## Dataset records:

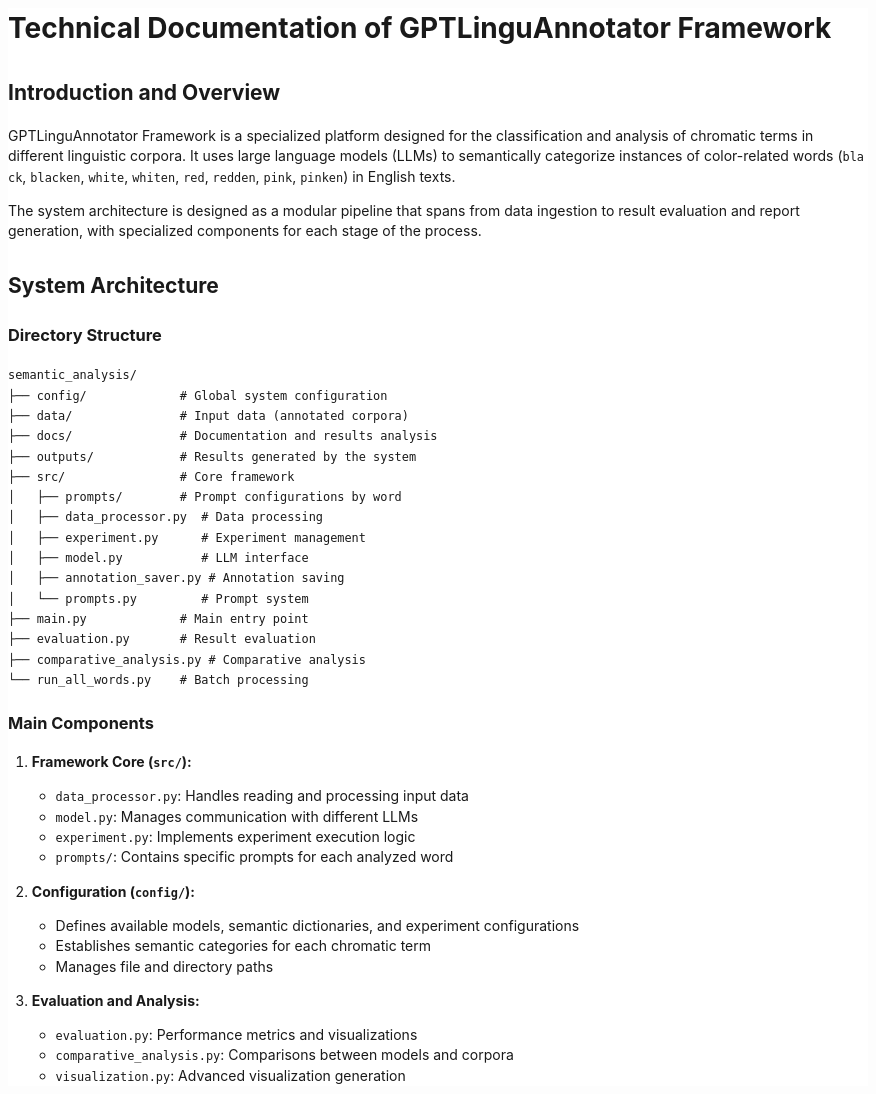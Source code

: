 # Technical Documentation of GPTLinguAnnotator Framework

## Introduction and Overview

GPTLinguAnnotator Framework is a specialized platform designed for the classification and analysis of chromatic terms in different linguistic corpora. It uses large language models (LLMs) to semantically categorize instances of color-related words (`black`, `blacken`, `white`, `whiten`, `red`, `redden`, `pink`, `pinken`) in English texts.

The system architecture is designed as a modular pipeline that spans from data ingestion to result evaluation and report generation, with specialized components for each stage of the process.

## System Architecture

### Directory Structure

```
semantic_analysis/
├── config/             # Global system configuration
├── data/               # Input data (annotated corpora)
├── docs/               # Documentation and results analysis
├── outputs/            # Results generated by the system
├── src/                # Core framework
│   ├── prompts/        # Prompt configurations by word
│   ├── data_processor.py  # Data processing
│   ├── experiment.py      # Experiment management
│   ├── model.py           # LLM interface
│   ├── annotation_saver.py # Annotation saving
│   └── prompts.py         # Prompt system
├── main.py             # Main entry point
├── evaluation.py       # Result evaluation
├── comparative_analysis.py # Comparative analysis
└── run_all_words.py    # Batch processing
```

### Main Components

1. **Framework Core (`src/`):**
   - `data_processor.py`: Handles reading and processing input data
   - `model.py`: Manages communication with different LLMs
   - `experiment.py`: Implements experiment execution logic
   - `prompts/`: Contains specific prompts for each analyzed word

2. **Configuration (`config/`):**
   - Defines available models, semantic dictionaries, and experiment configurations
   - Establishes semantic categories for each chromatic term
   - Manages file and directory paths

3. **Evaluation and Analysis:**
   - `evaluation.py`: Performance metrics and visualizations
   - `comparative_analysis.py`: Comparisons between models and corpora
   - `visualization.py`: Advanced visualization generation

## ABOUT THIS TASK:
Return, word for word, the lines of the data above from the line with "with different LLMs" through the line with "3. **Evaluation and Analysis:**", inclusive.

## SOLUTION FOR THIS PROBLEM:
   - `model.py`: Manages communication with different LLMs
   - `experiment.py`: Implements experiment execution logic
   - `prompts/`: Contains specific prompts for each analyzed word

2. **Configuration (`config/`):**
   - Defines available models, semantic dictionaries, and experiment configurations
   - Establishes semantic categories for each chromatic term
   - Manages file and directory paths

3. **Evaluation and Analysis:**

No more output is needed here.